Center for Precision Genome Editing and Genetic Technologies for Biomedicine, Pirogov Russian National Research Medical University, ul.Ostrovityanova, 1, Moscow, 117997, Russia.
Histochem Cell Biol. 2022 Jan;157(1):83-91. doi: 10.1007/s00418-021-02040-6. Epub 2021 Oct 15.

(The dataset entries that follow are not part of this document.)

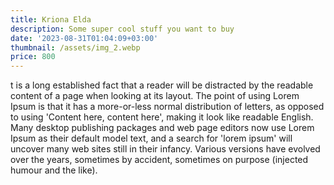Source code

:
 ```yaml
---
title: Kriona Elda
description: Some super cool stuff you want to buy
date: '2023-08-31T01:04:09+03:00'
thumbnail: /assets/img_2.webp
price: 800
---
```

t is a long established fact that a reader will be distracted by the readable content of a page when looking at its layout. The point of using Lorem Ipsum is that it has a more-or-less normal distribution of letters, as opposed to using 'Content here, content here', making it look like readable English. Many desktop publishing packages and web page editors now use Lorem Ipsum as their default model text, and a search for 'lorem ipsum' will uncover many web sites still in their infancy. Various versions have evolved over the years, sometimes by accident, sometimes on purpose (injected humour and the like).
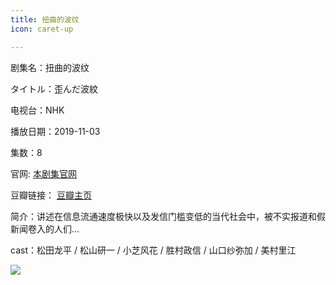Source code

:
 ```yaml
---
title: 扭曲的波纹
icon: caret-up

---
```


剧集名：扭曲的波纹

タイトル：歪んだ波紋

电视台：NHK

播放日期：2019-11-03

集数：8

官网: [本剧集官网](https://www2.nhk.or.jp/archives/movies/?id=D0009051111_00000)

豆瓣链接： [豆瓣主页](https://movie.douban.com/subject/34805757/)


简介：讲述在信息流通速度极快以及发信门槛变低的当代社会中，被不实报道和假新闻卷入的人们...

cast：松田龙平 / 松山研一 / 小芝风花 / 胜村政信 / 山口纱弥加 / 美村里江

![](https://listpic.tsgsanjiao.com/2019/2019nqdbw.jpg)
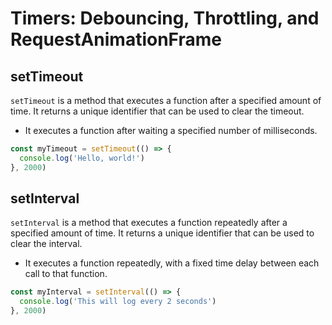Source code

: # Timers: Debouncing, Throttling, and RequestAnimationFrame

## setTimeout

`setTimeout` is a method that executes a function after a specified amount of time. It returns a unique identifier that can be used to clear the timeout.

- It executes a function after waiting a specified number of milliseconds.

```javascript
const myTimeout = setTimeout(() => {
  console.log('Hello, world!')
}, 2000)
```

## setInterval

`setInterval` is a method that executes a function repeatedly after a specified amount of time. It returns a unique identifier that can be used to clear the interval.

- It executes a function repeatedly, with a fixed time delay between each call to that function.

```javascript
const myInterval = setInterval(() => {
  console.log('This will log every 2 seconds')
}, 2000)
```
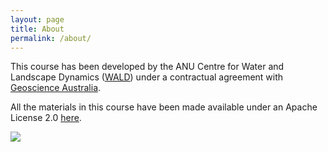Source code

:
 ```yaml
---
layout: page
title: About
permalink: /about/
---
```


This course has been developed by the ANU Centre for Water and Landscape Dynamics ([WALD](http://wald.anu.edu.au/)) under a contractual agreement with [Geoscience Australia](https://www.ga.gov.au/).

All the materials in this course have been made available under an Apache License 2.0 [here](https://github.com/ANU-WALD/dea_course).

![]({{site.baseurl}}/images/foot_logos.png)
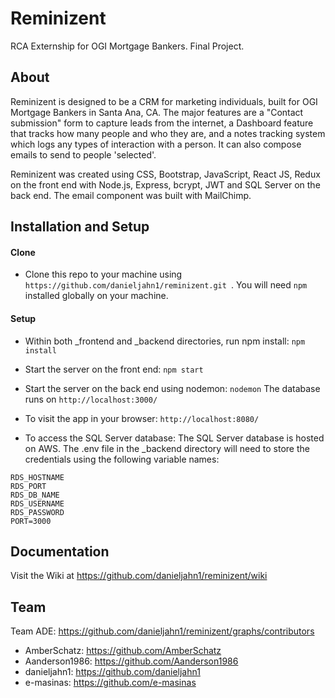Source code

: # Reminizent
RCA Externship for OGI Mortgage Bankers. Final Project.

## About
Reminizent is designed to be a CRM for marketing individuals, built for OGI Mortgage Bankers in Santa Ana, CA. The major features are a "Contact submission" form to capture leads from the internet, a Dashboard feature that tracks how many people and who they are, and a notes tracking system which logs any types of interaction with a person. It can also compose emails to send to people 'selected'.

Reminizent was created using CSS, Bootstrap, JavaScript, React JS, Redux on the front end with Node.js, Express, bcrypt, JWT and SQL Server on the back end. The email component was built with MailChimp.


## Installation and Setup

#### Clone
* Clone this repo to your machine using ``` https://github.com/danieljahn1/reminizent.git  ```. You will need ``` npm ``` installed globally on your machine.

#### Setup
* Within both _frontend and _backend directories, run npm install: ``` npm install ```

* Start the server on the front end:  ``` npm start ```

* Start the server on the back end using nodemon:  ``` nodemon ```
  The database runs on ``` http://localhost:3000/ ```

* To visit the app in your browser:  ``` http://localhost:8080/ ```

* To access the SQL Server database: The SQL Server database is hosted on AWS. The .env file in the _backend directory will need to store the credentials using the following variable names:
```
RDS_HOSTNAME
RDS_PORT
RDS_DB_NAME
RDS_USERNAME
RDS_PASSWORD
PORT=3000
```


## Documentation

Visit the Wiki at https://github.com/danieljahn1/reminizent/wiki


## Team
Team ADE: https://github.com/danieljahn1/reminizent/graphs/contributors
* AmberSchatz: https://github.com/AmberSchatz
* Aanderson1986: https://github.com/Aanderson1986
* danieljahn1: https://github.com/danieljahn1
* e-masinas: https://github.com/e-masinas

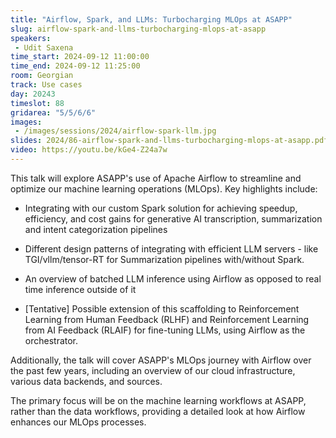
 ```yaml
---
title: "Airflow, Spark, and LLMs: Turbocharging MLOps at ASAPP"
slug: airflow-spark-and-llms-turbocharging-mlops-at-asapp
speakers:
 - Udit Saxena
time_start: 2024-09-12 11:00:00
time_end: 2024-09-12 11:25:00
room: Georgian
track: Use cases
day: 20243
timeslot: 88
gridarea: "5/5/6/6"
images: 
 - /images/sessions/2024/airflow-spark-llm.jpg
slides: 2024/86-airflow-spark-and-llms-turbocharging-mlops-at-asapp.pdf
video: https://youtu.be/kGe4-Z24a7w
---
```


This talk will explore ASAPP's use of Apache Airflow to streamline and optimize our machine learning operations (MLOps). Key highlights include:
 
 
 
 - Integrating with our custom Spark solution for achieving speedup, efficiency, and cost gains for generative AI transcription, summarization and intent categorization pipelines
 
 
 
 - Different design patterns of integrating with efficient LLM servers - like TGI/vllm/tensor-RT for Summarization pipelines with/without Spark.
 
 
 
 - An overview of batched LLM inference using Airflow as opposed to real time inference outside of it
 
 - [Tentative] Possible extension of this scaffolding to Reinforcement Learning from Human Feedback (RLHF) and Reinforcement Learning from AI Feedback (RLAIF) for fine-tuning LLMs, using Airflow as the orchestrator. 
 
 
 
 Additionally, the talk will cover ASAPP's MLOps journey with Airflow over the past few years, including an overview of our cloud infrastructure, various data backends, and sources.
 
 
 
 The primary focus will be on the machine learning workflows at ASAPP, rather than the data workflows, providing a detailed look at how Airflow enhances our MLOps processes.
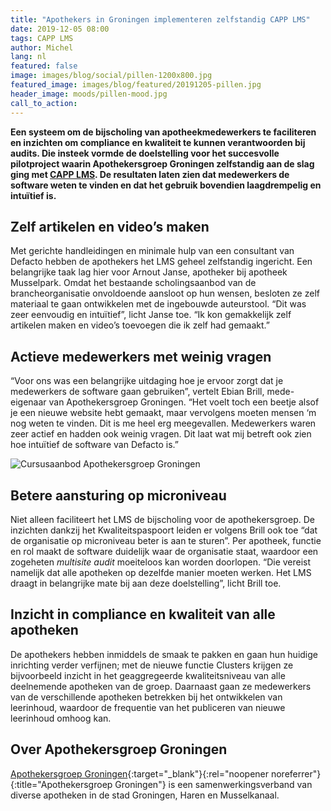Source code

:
 ```yaml
---
title: "Apothekers in Groningen implementeren zelfstandig CAPP LMS"
date: 2019-12-05 08:00
tags: CAPP LMS
author: Michel
lang: nl
featured: false
image: images/blog/social/pillen-1200x800.jpg
featured_image: images/blog/featured/20191205-pillen.jpg
header_image: moods/pillen-mood.jpg
call_to_action:
---
```


__Een systeem om de bijscholing van apotheekmedewerkers te faciliteren en inzichten om compliance en kwaliteit te kunnen verantwoorden bij audits. Die insteek vormde de doelstelling voor het succesvolle pilotproject waarin Apothekersgroep Groningen zelfstandig aan de slag ging met [CAPP LMS](/capp-lms). De resultaten laten zien dat medewerkers de software weten te vinden en dat het gebruik bovendien laagdrempelig en intuïtief is.__

## Zelf artikelen en video’s maken
Met gerichte handleidingen en minimale hulp van een consultant van Defacto hebben de apothekers het LMS geheel zelfstandig ingericht. Een belangrijke taak lag hier voor Arnout Janse, apotheker bij apotheek Musselpark. Omdat het bestaande scholingsaanbod van de brancheorganisatie onvoldoende aansloot op hun wensen, besloten ze zelf materiaal te gaan ontwikkelen met de ingebouwde auteurstool. “Dit was zeer eenvoudig en intuïtief”, licht Janse toe. “Ik kon gemakkelijk zelf artikelen maken en video’s toevoegen die ik zelf had gemaakt.”

## Actieve medewerkers met weinig vragen
“Voor ons was een belangrijke uitdaging hoe je ervoor zorgt dat je medewerkers de software gaan gebruiken”, vertelt Ebian Brill, mede-eigenaar van Apothekersgroep Groningen. “Het voelt toch een beetje alsof je een nieuwe website hebt gemaakt, maar vervolgens moeten mensen ‘m nog weten te vinden. Dit is me heel erg meegevallen. Medewerkers waren zeer actief en hadden ook weinig vragen. Dit laat wat mij betreft ook zien hoe intuïtief de software van Defacto is.”

![Cursusaanbod Apothekersgroep Groningen](/images/blog/apothekersgroep-groningen-cursussen.png)

## Betere aansturing op microniveau
Niet alleen faciliteert het LMS de bijscholing voor de apothekersgroep. De inzichten dankzij het Kwaliteitspaspoort leiden er volgens Brill ook toe “dat de organisatie op microniveau beter is aan te sturen”. Per apotheek, functie en rol maakt de software duidelijk waar de organisatie staat, waardoor een zogeheten _multisite audit_ moeiteloos kan worden doorlopen. “Die vereist namelijk dat alle apotheken op dezelfde manier moeten werken. Het LMS draagt in belangrijke mate bij aan deze doelstelling”, licht Brill toe.

## Inzicht in compliance en kwaliteit van alle apotheken
De apothekers hebben inmiddels de smaak te pakken en gaan hun huidige inrichting verder verfijnen; met de nieuwe functie Clusters krijgen ze bijvoorbeeld inzicht in het geaggregeerde kwaliteitsniveau van alle deelnemende apotheken van de groep. Daarnaast gaan ze medewerkers van de verschillende apotheken betrekken bij het ontwikkelen van leerinhoud, waardoor de frequentie van het publiceren van nieuwe leerinhoud omhoog kan.

## Over Apothekersgroep Groningen
[Apothekersgroep Groningen](https://agvof.leef.nl/){:target="_blank"}{:rel="noopener noreferrer"}{:title="Apothekersgroep Groningen"} is een samenwerkingsverband van diverse apotheken in de stad Groningen, Haren en Musselkanaal.
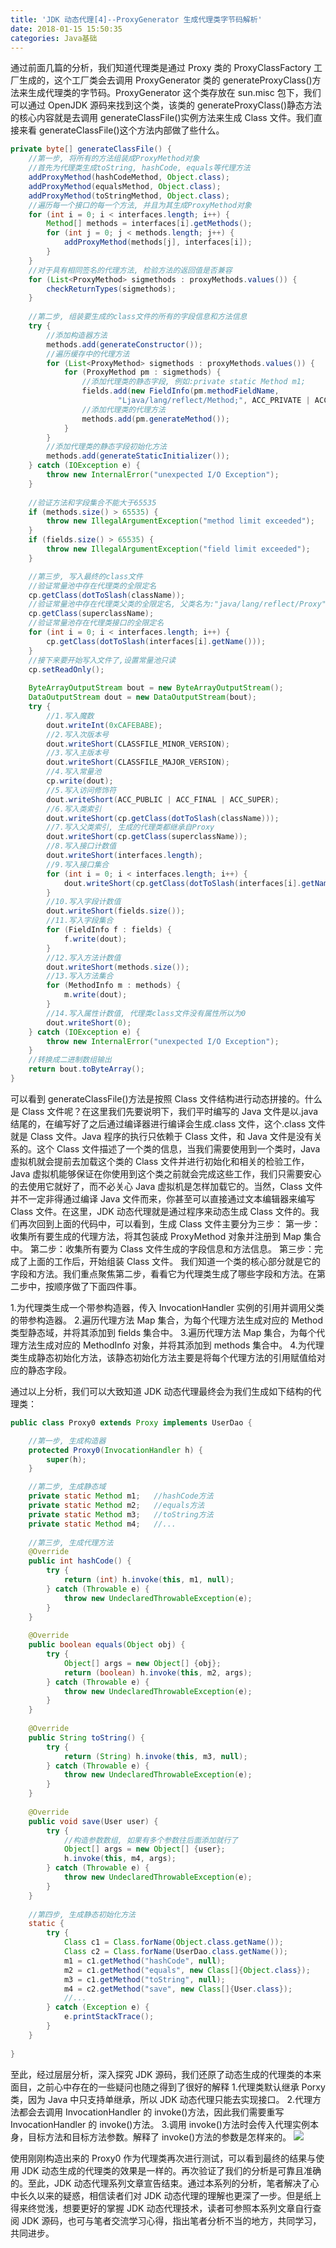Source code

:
 ```yaml
---
title: 'JDK 动态代理[4]--ProxyGenerator 生成代理类字节码解析'
date: 2018-01-15 15:50:35
categories: Java基础
---
```

通过前面几篇的分析，我们知道代理类是通过 Proxy 类的 ProxyClassFactory 工厂生成的，这个工厂类会去调用 ProxyGenerator 类的 generateProxyClass()方法来生成代理类的字节码。ProxyGenerator 这个类存放在 sun.misc 包下，我们可以通过 OpenJDK 源码来找到这个类，该类的 generateProxyClass()静态方法的核心内容就是去调用 generateClassFile()实例方法来生成 Class 文件。我们直接来看 generateClassFile()这个方法内部做了些什么。<!-- more -->

```java
private byte[] generateClassFile() {
    //第一步, 将所有的方法组装成ProxyMethod对象
    //首先为代理类生成toString, hashCode, equals等代理方法
    addProxyMethod(hashCodeMethod, Object.class);
    addProxyMethod(equalsMethod, Object.class);
    addProxyMethod(toStringMethod, Object.class);
    //遍历每一个接口的每一个方法, 并且为其生成ProxyMethod对象
    for (int i = 0; i < interfaces.length; i++) {
        Method[] methods = interfaces[i].getMethods();
        for (int j = 0; j < methods.length; j++) {
            addProxyMethod(methods[j], interfaces[i]);
        }
    }
    //对于具有相同签名的代理方法, 检验方法的返回值是否兼容
    for (List<ProxyMethod> sigmethods : proxyMethods.values()) {
        checkReturnTypes(sigmethods);
    }
  
    //第二步, 组装要生成的class文件的所有的字段信息和方法信息
    try {
        //添加构造器方法
        methods.add(generateConstructor());
        //遍历缓存中的代理方法
        for (List<ProxyMethod> sigmethods : proxyMethods.values()) {
            for (ProxyMethod pm : sigmethods) {
                //添加代理类的静态字段, 例如:private static Method m1;
                fields.add(new FieldInfo(pm.methodFieldName,
                        "Ljava/lang/reflect/Method;", ACC_PRIVATE | ACC_STATIC));
                //添加代理类的代理方法
                methods.add(pm.generateMethod());
            }
        }
        //添加代理类的静态字段初始化方法
        methods.add(generateStaticInitializer());
    } catch (IOException e) {
        throw new InternalError("unexpected I/O Exception");
    }
  
    //验证方法和字段集合不能大于65535
    if (methods.size() > 65535) {
        throw new IllegalArgumentException("method limit exceeded");
    }
    if (fields.size() > 65535) {
        throw new IllegalArgumentException("field limit exceeded");
    }

    //第三步, 写入最终的class文件
    //验证常量池中存在代理类的全限定名
    cp.getClass(dotToSlash(className));
    //验证常量池中存在代理类父类的全限定名, 父类名为:"java/lang/reflect/Proxy"
    cp.getClass(superclassName);
    //验证常量池存在代理类接口的全限定名
    for (int i = 0; i < interfaces.length; i++) {
        cp.getClass(dotToSlash(interfaces[i].getName()));
    }
    //接下来要开始写入文件了,设置常量池只读
    cp.setReadOnly();
  
    ByteArrayOutputStream bout = new ByteArrayOutputStream();
    DataOutputStream dout = new DataOutputStream(bout);
    try {
        //1.写入魔数
        dout.writeInt(0xCAFEBABE);
        //2.写入次版本号
        dout.writeShort(CLASSFILE_MINOR_VERSION);
        //3.写入主版本号
        dout.writeShort(CLASSFILE_MAJOR_VERSION);
        //4.写入常量池
        cp.write(dout);
        //5.写入访问修饰符
        dout.writeShort(ACC_PUBLIC | ACC_FINAL | ACC_SUPER);
        //6.写入类索引
        dout.writeShort(cp.getClass(dotToSlash(className)));
        //7.写入父类索引, 生成的代理类都继承自Proxy
        dout.writeShort(cp.getClass(superclassName));
        //8.写入接口计数值
        dout.writeShort(interfaces.length);
        //9.写入接口集合
        for (int i = 0; i < interfaces.length; i++) {
            dout.writeShort(cp.getClass(dotToSlash(interfaces[i].getName())));
        }
        //10.写入字段计数值
        dout.writeShort(fields.size());
        //11.写入字段集合 
        for (FieldInfo f : fields) {
            f.write(dout);
        }
        //12.写入方法计数值
        dout.writeShort(methods.size());
        //13.写入方法集合
        for (MethodInfo m : methods) {
            m.write(dout);
        }
        //14.写入属性计数值, 代理类class文件没有属性所以为0
        dout.writeShort(0);
    } catch (IOException e) {
        throw new InternalError("unexpected I/O Exception");
    }
    //转换成二进制数组输出
    return bout.toByteArray();
}
```

可以看到 generateClassFile()方法是按照 Class 文件结构进行动态拼接的。什么是 Class 文件呢？在这里我们先要说明下，我们平时编写的 Java 文件是以.java 结尾的，在编写好了之后通过编译器进行编译会生成.class 文件，这个.class 文件就是 Class 文件。Java 程序的执行只依赖于 Class 文件，和 Java 文件是没有关系的。这个 Class 文件描述了一个类的信息，当我们需要使用到一个类时，Java 虚拟机就会提前去加载这个类的 Class 文件并进行初始化和相关的检验工作，Java 虚拟机能够保证在你使用到这个类之前就会完成这些工作，我们只需要安心的去使用它就好了，而不必关心 Java 虚拟机是怎样加载它的。当然，Class 文件并不一定非得通过编译 Java 文件而来，你甚至可以直接通过文本编辑器来编写 Class 文件。在这里，JDK 动态代理就是通过程序来动态生成 Class 文件的。我们再次回到上面的代码中，可以看到，生成 Class 文件主要分为三步：
第一步：收集所有要生成的代理方法，将其包装成 ProxyMethod 对象并注册到 Map 集合中。
第二步：收集所有要为 Class 文件生成的字段信息和方法信息。
第三步：完成了上面的工作后，开始组装 Class 文件。
我们知道一个类的核心部分就是它的字段和方法。我们重点聚焦第二步，看看它为代理类生成了哪些字段和方法。在第二步中，按顺序做了下面四件事。

1.为代理类生成一个带参构造器，传入 InvocationHandler 实例的引用并调用父类的带参构造器。
2.遍历代理方法 Map 集合，为每个代理方法生成对应的 Method 类型静态域，并将其添加到 fields 集合中。
3.遍历代理方法 Map 集合，为每个代理方法生成对应的 MethodInfo 对象，并将其添加到 methods 集合中。
4.为代理类生成静态初始化方法，该静态初始化方法主要是将每个代理方法的引用赋值给对应的静态字段。

通过以上分析，我们可以大致知道 JDK 动态代理最终会为我们生成如下结构的代理类：

```java
public class Proxy0 extends Proxy implements UserDao {

    //第一步, 生成构造器
    protected Proxy0(InvocationHandler h) {
        super(h);
    }

    //第二步, 生成静态域
    private static Method m1;   //hashCode方法
    private static Method m2;   //equals方法
    private static Method m3;   //toString方法
    private static Method m4;   //...
  
    //第三步, 生成代理方法
    @Override
    public int hashCode() {
        try {
            return (int) h.invoke(this, m1, null);
        } catch (Throwable e) {
            throw new UndeclaredThrowableException(e);
        }
    }
  
    @Override
    public boolean equals(Object obj) {
        try {
            Object[] args = new Object[] {obj};
            return (boolean) h.invoke(this, m2, args);
        } catch (Throwable e) {
            throw new UndeclaredThrowableException(e);
        }
    }
  
    @Override
    public String toString() {
        try {
            return (String) h.invoke(this, m3, null);
        } catch (Throwable e) {
            throw new UndeclaredThrowableException(e);
        }
    }
  
    @Override
    public void save(User user) {
        try {
            //构造参数数组, 如果有多个参数往后面添加就行了
            Object[] args = new Object[] {user};
            h.invoke(this, m4, args);
        } catch (Throwable e) {
            throw new UndeclaredThrowableException(e);
        }
    }
  
    //第四步, 生成静态初始化方法
    static {
        try {
            Class c1 = Class.forName(Object.class.getName());
            Class c2 = Class.forName(UserDao.class.getName());  
            m1 = c1.getMethod("hashCode", null);
            m2 = c1.getMethod("equals", new Class[]{Object.class});
            m3 = c1.getMethod("toString", null);
            m4 = c2.getMethod("save", new Class[]{User.class});
            //...
        } catch (Exception e) {
            e.printStackTrace();
        }
    }
  
}
```

至此，经过层层分析，深入探究 JDK 源码，我们还原了动态生成的代理类的本来面目，之前心中存在的一些疑问也随之得到了很好的解释
1.代理类默认继承 Porxy 类，因为 Java 中只支持单继承，所以 JDK 动态代理只能去实现接口。
2.代理方法都会去调用 InvocationHandler 的 invoke()方法，因此我们需要重写 InvocationHandler 的 invoke()方法。
3.调用 invoke()方法时会传入代理实例本身，目标方法和目标方法参数。解释了 invoke()方法的参数是怎样来的。
![](https://gitee.com/liuyun1995/yun-blog-image/raw/master/JDK%E5%8A%A8%E6%80%81%E4%BB%A3%E7%90%86%5B4%5D--ProxyGenerator%E7%94%9F%E6%88%90%E4%BB%A3%E7%90%86%E7%B1%BB%E5%AD%97%E8%8A%82%E7%A0%81%E8%A7%A3%E6%9E%90/img1.png)

使用刚刚构造出来的 Proxy0 作为代理类再次进行测试，可以看到最终的结果与使用 JDK 动态生成的代理类的效果是一样的。再次验证了我们的分析是可靠且准确的。至此，JDK 动态代理系列文章宣告结束。通过本系列的分析，笔者解决了心中长久以来的疑惑，相信读者们对 JDK 动态代理的理解也更深了一步。但是纸上得来终觉浅，想要更好的掌握 JDK 动态代理技术，读者可参照本系列文章自行查阅 JDK 源码，也可与笔者交流学习心得，指出笔者分析不当的地方，共同学习，共同进步。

Human infertility is a complex disorder at the genetic, molecular, cellular, organ, and hormonal levels. New developing technology based on the generation of human primordial germ cell-like cells (hPGCLCs) from induced pluripotent stem cells (hiPSCs) might improve understanding of early germ cell development (specification, migration, gametogenesis, and epigenetic reconstitutions), as well as offering a solution for infertility and hereditary disorders. In this study, we differentiated hiPSCs with trisomy 21 into hPGCLCs. In vitro-derived germ cells from hiPSCs with Down syndrome (DS) express hPGCLC core circuitry, EOMES, SOX17, and PRDM14 at relatively low levels. TFAP2C and PRDM1 were expressed and remained elevated, whereas NANOS3 and NANOG were downregulated in BMP4-induced hiPSCs with DS. The low level of NANOG and NANOS3 expression might negatively influence hPGCLC generation in DS hiPSCs. We suggest that DS hPGCLCs could be a suitable model for studying human early germ cell development, the epigenetic and molecular mechanisms of PGC specification and formation, as well as related infertility disorders, such as azoospermia and teratozoospermia.
人类不孕不育是一种涉及基因、分子、细胞、器官和激素等多个层面的复杂疾病。基于诱导多能干细胞(hiPSCs)生成人类原始生殖细胞样细胞(hPGCLCs)的新技术的发展,可能有助于深入理解早期生殖细胞的发育(特化、迁移、配子发生和表观遗传重建),并为不孕不育和遗传性疾病提供解决方案。在这项研究中,我们将 21 三体 hiPSCs 分化为 hPGCLCs。来自唐氏综合征(DS)hiPSCs 的体外衍生生殖细胞相对低水平表达 hPGCLC 核心电路、EOMES、SOX17 和 PRDM14。TFAP2C 和 PRDM1 表达并保持升高,而 BMP4 诱导的 DS hiPSCs 中 NANOS3 和 NANOG 下调。NANOG 和 NANOS3 表达水平较低可能会对 DS hiPSCs 中 hPGCLC 的生成产生负面影响。我们提出,DS hPGCLCs 可以作为研究人类早期生殖细胞发育、PGC 特化和形成的表观遗传和分子机制,以及相关不孕不育疾病(如无精子症和畸形精子症)的合适模型。